O desafio real é à cultura das corporações e dos setores da tecnologia, que para buscarem o lucro da noite para o dia, desenvolvem o rápido e o fácil em detrimento da reflexão ponderada e amadurecida. No entanto, isso é um problema mais amplo que vai além da personalidade ou características dos indivíduos envolvidos. Reconhecer o problema não é suficiente; ações concretas são necessárias. Há muito farisaísmo. Como na narrativa bíblica, os fariseus eram conhecidos por pregar uma moralidade rígida e pública, mas muitas vezes não seguiam os próprios ensinamentos. Da mesma forma, em muitos setores da tecnologia, há uma desconexão entre o discurso de ética e as práticas reais. Muitas empresas de tecnologia falam em ética e responsabilidade, mas continuam priorizando estratégias que aumentam o engajamento, mesmo que isso tenha impactos negativos nas pessoas e na sociedade. Resolver isso exige mais do que declarações públicas ou códigos de ética; é preciso implementar políticas que equilibrem a inovação com a responsabilidade social e desenvolver algoritmos que considerem o bem-estar do utilizador, mesmo que isso possa reduzir lucros a curto prazo. Iniciativas que tragam regulamentos mais rigorosos, auditorias independentes dos algoritmos e maior transparência nas práticas empresariais são passos que podem ajudar a mudar essa cultura de "falar sem fazer". É um desafio grande, mas necessário para que as palavras se traduzam em ações.

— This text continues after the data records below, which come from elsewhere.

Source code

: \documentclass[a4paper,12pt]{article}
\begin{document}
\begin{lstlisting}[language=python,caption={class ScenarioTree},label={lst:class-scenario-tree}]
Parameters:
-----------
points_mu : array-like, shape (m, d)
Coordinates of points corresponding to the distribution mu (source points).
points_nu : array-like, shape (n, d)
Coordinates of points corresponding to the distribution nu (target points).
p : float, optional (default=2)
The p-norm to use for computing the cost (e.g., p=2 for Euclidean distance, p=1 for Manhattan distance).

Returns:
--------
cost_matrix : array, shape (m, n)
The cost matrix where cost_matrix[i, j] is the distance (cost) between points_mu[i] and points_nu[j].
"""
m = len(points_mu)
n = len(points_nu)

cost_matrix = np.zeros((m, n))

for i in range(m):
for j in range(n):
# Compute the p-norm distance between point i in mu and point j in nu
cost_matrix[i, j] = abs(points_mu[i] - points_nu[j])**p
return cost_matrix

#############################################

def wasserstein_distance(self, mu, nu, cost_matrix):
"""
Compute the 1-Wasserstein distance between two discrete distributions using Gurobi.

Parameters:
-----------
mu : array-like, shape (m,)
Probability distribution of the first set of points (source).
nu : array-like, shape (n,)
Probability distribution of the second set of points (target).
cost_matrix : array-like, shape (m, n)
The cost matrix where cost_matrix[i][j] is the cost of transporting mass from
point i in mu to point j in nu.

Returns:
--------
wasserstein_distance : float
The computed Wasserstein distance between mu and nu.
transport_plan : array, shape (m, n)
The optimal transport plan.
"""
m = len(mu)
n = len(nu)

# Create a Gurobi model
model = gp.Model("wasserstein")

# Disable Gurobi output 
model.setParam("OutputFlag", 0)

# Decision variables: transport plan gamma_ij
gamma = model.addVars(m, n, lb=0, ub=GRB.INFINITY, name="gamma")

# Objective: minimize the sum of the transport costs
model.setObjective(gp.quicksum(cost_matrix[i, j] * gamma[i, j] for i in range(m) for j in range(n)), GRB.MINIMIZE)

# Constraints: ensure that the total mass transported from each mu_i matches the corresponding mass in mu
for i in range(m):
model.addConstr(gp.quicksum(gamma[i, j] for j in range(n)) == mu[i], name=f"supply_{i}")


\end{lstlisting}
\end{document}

Como em tudo, os adolescentes são os maiores. Há muito se sabe que o radicalismo é próprio da adolescência, idade alvo dos ideólogos, tanto de extrema-direita como de extrema-esquerda. A adolescência é uma fase da vida marcada por uma busca identitária intensa, pertença e propósito. Nessa idade, as emoções são frequentemente mais intensas e a capacidade de julgamento crítico ainda está em desenvolvimento. Isso pode tornar os adolescentes mais propensos a abraçar ideias e movimentos que oferecem respostas simples, corretas e retilíneas para questões circulares e complexas. Esse fenómeno pode ajudar a explicar porque é que os jovens são mais radicais, atraídos por ideologias que tanto podem ser de extrema-direita como de extrema-esquerda, dependendo do ciclo histórico que atravessam no momento.
As plataformas na Internet não podiam estar mais a jeito para amplificarem esta particularidade do ser humano. Os algoritmos foram construídos de modo a amplificar polarizações, empurrando as pessoas para bolhas de informação que reforcem as suas crenças. Essa combinação de fatores cria um ambiente propício para que adolescentes, em sua fase natural de questionamento e rebeldia, sejam mais vulneráveis à influência de ideologias radicais. Por isso, é importante que haja educação para o pensamento crítico e a promoção de ambientes que incentivem o debate saudável e o entendimento de múltiplas perspectivas. Isso pode ajudar a mitigar os riscos associados a uma adesão precoce e irrefletida a posições extremas.
É em momentos como os que se estão a atravessar neste fim de primeiro quartel do primeiro século do terceiro milénio depois de Cristo, que as mundividências se voltam a polarizar em maniqueísta.
Filosoficamente falando, o maniqueísmo simplifica o mundo em preto e branco, enquanto a realidade se desdobra em incontáveis nuances. A história, a política, a mora, tudo está nos tons de cinzento. Quem vê apenas extremos perde a riqueza do real. Tecnicamente falando, num espectro digital de 8 bits, há 256 tons de cinzento (do preto absoluto ao branco puro). Se considerarmos um espectro de 10 bits, como em algumas tecnologias avançadas de imagem, temos 1024 tons de cinzento. E se formos ao limite da visão humana e da física da luz, o número de variações pode ser praticamente infinito.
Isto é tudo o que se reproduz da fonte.